TransformCORVISDataToDayZero()

We can use the TransformCORVISDataToDayZero() function to transform any of our CORVIS 'calendar day' datasets to a 'Day Zero' format. the threshold parameter indicates the threshold in cases/deaths/recoveries that an area needs to exceed in order to begin counting from day zero.

For example, if a dataframe of confirmed infections is fed into this function with a threshold of 200, then day zero for any given record will be the first day with 200 or more confirmed cases.

This function makes it easy to align different areas to a common starting point for an area-by-area comparison.

Note: use caution when using dataframes containing more than one metric. Dataframes with more than one metric will use the same threshold value for all metrics. As a result, a single location will likely identify a different day zero for each metric associated with that location.

Parameters:

  • sourceCORVISDataframe: a CORVIS dataframe generated by this library.
  • thresholdValue: a single number. The minimum threshold value that must be met or exceeded to determine day zero.
  • dropNAColumns: a boolean. if True, drops all trailing columns that contain only NA values. Defaults to True.

Returns:

  • a single pandas DataFrame containing a valid CORVIS dataset.
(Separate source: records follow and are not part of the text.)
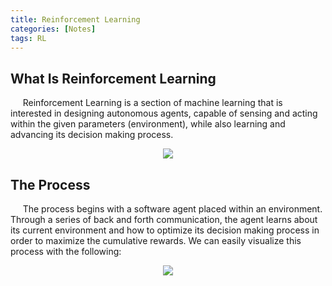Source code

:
 ```yaml
---
title: Reinforcement Learning
categories: [Notes]
tags: RL
---
```


## What Is Reinforcement Learning
&nbsp;&nbsp;&nbsp;&nbsp; Reinforcement Learning is a section of machine learning that is interested in designing autonomous agents, capable of sensing and acting within the given parameters (environment), while also learning and advancing its decision making process.

<figure style="text-align:center" >
    <div style="text-align:center"><img src ="/imgages/Atari.gif"/></div>
    <figcaption> </figcaption>
</figure>

## The Process 
&nbsp;&nbsp;&nbsp;&nbsp; The process begins with a software agent placed within an environment. Through a series of back and forth communication, the agent learns about its current environment and how to optimize its decision making process in order to maximize the cumulative rewards. We can easily visualize this process with the following: 

<figure style="text-align:center" >
    <div style="text-align:center"><img src ="/imgages/reinforcement-learning-fig1-700.jpg"/></div>
    <figcaption> </figcaption>
</figure>


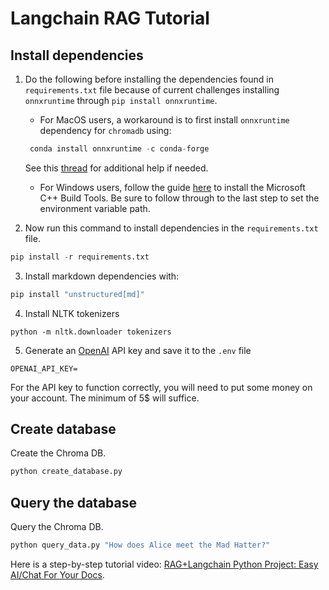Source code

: # Langchain RAG Tutorial

## Install dependencies

1. Do the following before installing the dependencies found in `requirements.txt` file because of current challenges installing `onnxruntime` through `pip install onnxruntime`. 

    - For MacOS users, a workaround is to first install `onnxruntime` dependency for `chromadb` using:

    ```python
     conda install onnxruntime -c conda-forge
    ```
    See this [thread](https://github.com/microsoft/onnxruntime/issues/11037) for additional help if needed. 

     - For Windows users, follow the guide [here](https://github.com/bycloudai/InstallVSBuildToolsWindows?tab=readme-ov-file) to install the Microsoft C++ Build Tools. Be sure to follow through to the last step to set the environment variable path.


2. Now run this command to install dependencies in the `requirements.txt` file. 

```python
pip install -r requirements.txt
```

3. Install markdown dependencies with: 

```python
pip install "unstructured[md]"
```

4. Install NLTK tokenizers

```
python -m nltk.downloader tokenizers
```

5. Generate an [OpenAI](https://platform.openai.com/settings) API key and save it to the `.env` file

```
OPENAI_API_KEY=
```

For the API key to function correctly, you will need to put some money on your account. The minimum of 5$ will suffice.

## Create database

Create the Chroma DB.

```python
python create_database.py
```

## Query the database

Query the Chroma DB.

```python
python query_data.py "How does Alice meet the Mad Hatter?"
```

Here is a step-by-step tutorial video: [RAG+Langchain Python Project: Easy AI/Chat For Your Docs](https://www.youtube.com/watch?v=tcqEUSNCn8I&ab_channel=pixegami).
ComputeCORVISMovingAverage()

This function allows us to compute a moving average over a period of days. This can be useful to eliminate noise or variances introduced to our data by poor reporting or day-of-week effects.

The built-in rolling() method in pandas does a great job of calculating the rolling average, with one caveat: it either handles the front end of our window as N/A or pushes the tail end of our window into the future, neither of which we really want. To get around this, I'm adding dummy columns to the start of our dataframe and copying our first column values into those dummy dataframes. Then, I'm dropping them after calculating our moving average.

This lets us have a bit of a lead-in on our front end. It isn't perfect; using this function on 'day zero' dataframes will have a slightly inaccurate start-up, but will quickly normalize once the moving average window is fully over our live data. This is an issue we can live with.

Parameters:

  • sourceCORVISDataframe: a CORVIS dataframe generated by this library.
  • windowRange: the range of days the moving average should cover. Default = 7 (average data over one week.)

Returns:

  • a single pandas DataFrame containing a valid CORVIS dataset.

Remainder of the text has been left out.